Felicia takes the role of Ophelia but while in the original tale she is just the innocent woman turned mad through what is done to her here Felicia is an active dynamic character in her own right. She is already over Hayden and knows this young man and his obsession with death is a bad thing. She is following her own path of ambition and makes decisions to protect her father and her career. We get felicia telling us her tale looking back on the events the story is about to tell us. A smart device to build tension and give us one character’s perspective on events (another key theme of the tale) Will she be Hayden’s ally or accuser. She is a fascinating character who can be vulnerable and strong at the same time and Liu pays with our sympathies towards her as events transpire. I loved trying to guess what she would do and felt all her conflict as she debated who she can trust.
In the role of Hamlet, we get Hayden, and I loved how Liu keeps the core character’s unknowability throughout the story. In the many versions of the tale Hamley can be mad, super smart, vulnerable or a pain in the neck thanks to their constant lack of decision-making. Liu conveys all of that often at once. What Liu does do brilliantly is show Hayden’s fragility. A young person fearful of failure, desperate for a father’s love and a person for whom death and self-harm offers a dangerous attraction. Hayden is less here the poster-boy for angst but with 21st century eyes someone with depression, deep loneliness and probably the events of his father’s death are pushing him closer to self-destruction. At the same time in the role of Horatio’s who is traditionally hamlet’s friend and confidant we have an AI intelligence. This version is loyal to the Lichfields and via a neural transmitter Hayden attaches to himself Horatio gets to see the person behind the many masks Hayden adopts as he investigates witnesses. This viewpoint I think gets to reveal Hayden’s true self to us as the story unveils but also unusually offers Hayden for the first time someone who understands him and just possibly loves him for who he is. It’s a developing AI/Human relationship I was not expecting and it’s a powerful bond that develops as both offers the other something they did not know they needed.

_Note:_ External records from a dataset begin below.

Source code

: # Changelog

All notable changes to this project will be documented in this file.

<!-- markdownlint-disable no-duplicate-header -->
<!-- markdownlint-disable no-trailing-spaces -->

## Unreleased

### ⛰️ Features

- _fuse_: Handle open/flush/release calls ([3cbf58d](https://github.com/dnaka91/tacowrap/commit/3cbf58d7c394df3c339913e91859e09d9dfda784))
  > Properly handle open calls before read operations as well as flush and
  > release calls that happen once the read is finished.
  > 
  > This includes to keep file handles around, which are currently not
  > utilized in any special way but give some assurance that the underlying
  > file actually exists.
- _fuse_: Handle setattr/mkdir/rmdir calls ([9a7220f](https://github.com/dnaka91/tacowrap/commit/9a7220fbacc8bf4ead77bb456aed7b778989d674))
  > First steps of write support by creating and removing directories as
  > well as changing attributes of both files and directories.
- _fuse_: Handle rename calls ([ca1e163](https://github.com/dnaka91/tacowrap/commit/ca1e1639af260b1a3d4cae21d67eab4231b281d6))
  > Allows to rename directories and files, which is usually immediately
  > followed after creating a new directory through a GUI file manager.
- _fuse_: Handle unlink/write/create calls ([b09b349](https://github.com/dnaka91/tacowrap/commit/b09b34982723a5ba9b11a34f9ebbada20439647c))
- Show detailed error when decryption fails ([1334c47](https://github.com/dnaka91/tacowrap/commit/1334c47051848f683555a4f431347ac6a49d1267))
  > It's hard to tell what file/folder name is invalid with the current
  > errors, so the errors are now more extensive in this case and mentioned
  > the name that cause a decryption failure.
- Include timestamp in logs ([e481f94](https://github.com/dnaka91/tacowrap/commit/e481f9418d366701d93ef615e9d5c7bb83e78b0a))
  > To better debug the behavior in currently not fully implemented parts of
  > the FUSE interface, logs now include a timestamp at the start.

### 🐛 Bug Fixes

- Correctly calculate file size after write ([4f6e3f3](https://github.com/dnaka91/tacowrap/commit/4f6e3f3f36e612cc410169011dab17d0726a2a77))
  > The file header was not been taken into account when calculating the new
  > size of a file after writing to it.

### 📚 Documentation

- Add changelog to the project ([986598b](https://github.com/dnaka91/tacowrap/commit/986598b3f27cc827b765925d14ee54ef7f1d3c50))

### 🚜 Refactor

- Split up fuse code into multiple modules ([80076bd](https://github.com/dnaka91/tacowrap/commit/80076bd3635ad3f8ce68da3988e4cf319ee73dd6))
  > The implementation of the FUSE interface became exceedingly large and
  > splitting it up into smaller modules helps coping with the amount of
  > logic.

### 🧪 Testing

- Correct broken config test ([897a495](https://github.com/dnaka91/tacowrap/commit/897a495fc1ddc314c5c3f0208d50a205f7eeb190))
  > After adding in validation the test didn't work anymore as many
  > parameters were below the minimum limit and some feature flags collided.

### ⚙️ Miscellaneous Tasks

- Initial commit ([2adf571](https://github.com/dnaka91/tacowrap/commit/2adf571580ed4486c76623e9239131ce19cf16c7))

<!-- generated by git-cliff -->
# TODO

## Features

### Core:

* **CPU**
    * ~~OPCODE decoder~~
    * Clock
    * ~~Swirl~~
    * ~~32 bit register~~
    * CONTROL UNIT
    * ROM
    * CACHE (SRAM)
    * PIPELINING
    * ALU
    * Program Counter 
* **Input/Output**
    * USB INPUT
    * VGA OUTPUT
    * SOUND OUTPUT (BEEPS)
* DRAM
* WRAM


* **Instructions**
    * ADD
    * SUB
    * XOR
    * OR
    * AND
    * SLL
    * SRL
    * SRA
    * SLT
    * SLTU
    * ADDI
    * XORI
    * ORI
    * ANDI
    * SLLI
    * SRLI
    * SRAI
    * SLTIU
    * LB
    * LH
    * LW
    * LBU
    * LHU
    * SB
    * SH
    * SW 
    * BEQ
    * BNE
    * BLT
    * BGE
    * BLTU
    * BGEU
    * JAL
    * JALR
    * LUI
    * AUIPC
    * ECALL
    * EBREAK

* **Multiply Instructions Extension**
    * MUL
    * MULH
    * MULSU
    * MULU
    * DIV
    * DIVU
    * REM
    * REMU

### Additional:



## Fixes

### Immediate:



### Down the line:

The central plot does follow standard lines as Dr Lichfield’s death is murdered. Liu does a great task of making everyone a potential suspect and our suspicions are raised that this will not end quite like the original story. What Liu brings is the power of obsession. Dr Lichfield casts a long shadow while dead but everyone is touched and in cases harmed by his lack of caring about anything else. The goal of beating death is a theme of the story. Being afraid of it; turning it into AI, reanimating corpses and more are all explored with a dark biological poetry that makes the tale gleam like a scalpel. That the take is being explored after the events gives us all sorts of near and future history notes which also brings the tale to life. We get to hear that this story sets many things in motion and has implication for everyone left alive. The final results are keeping us on the toes until the memorable final acts.
The Death I Gave Him delivers a powerful mix of compelling characters and brilliant SF ideas combined with a glorious use of language and construction that create a darkly entrancing tale. It respects the core material, builds on it and in places importantly challenges the material and in so doing creates a fresh and absorbing tale even those who have not seen Hamlet should enjoy. I loved it and strongly recommend that you pick it up!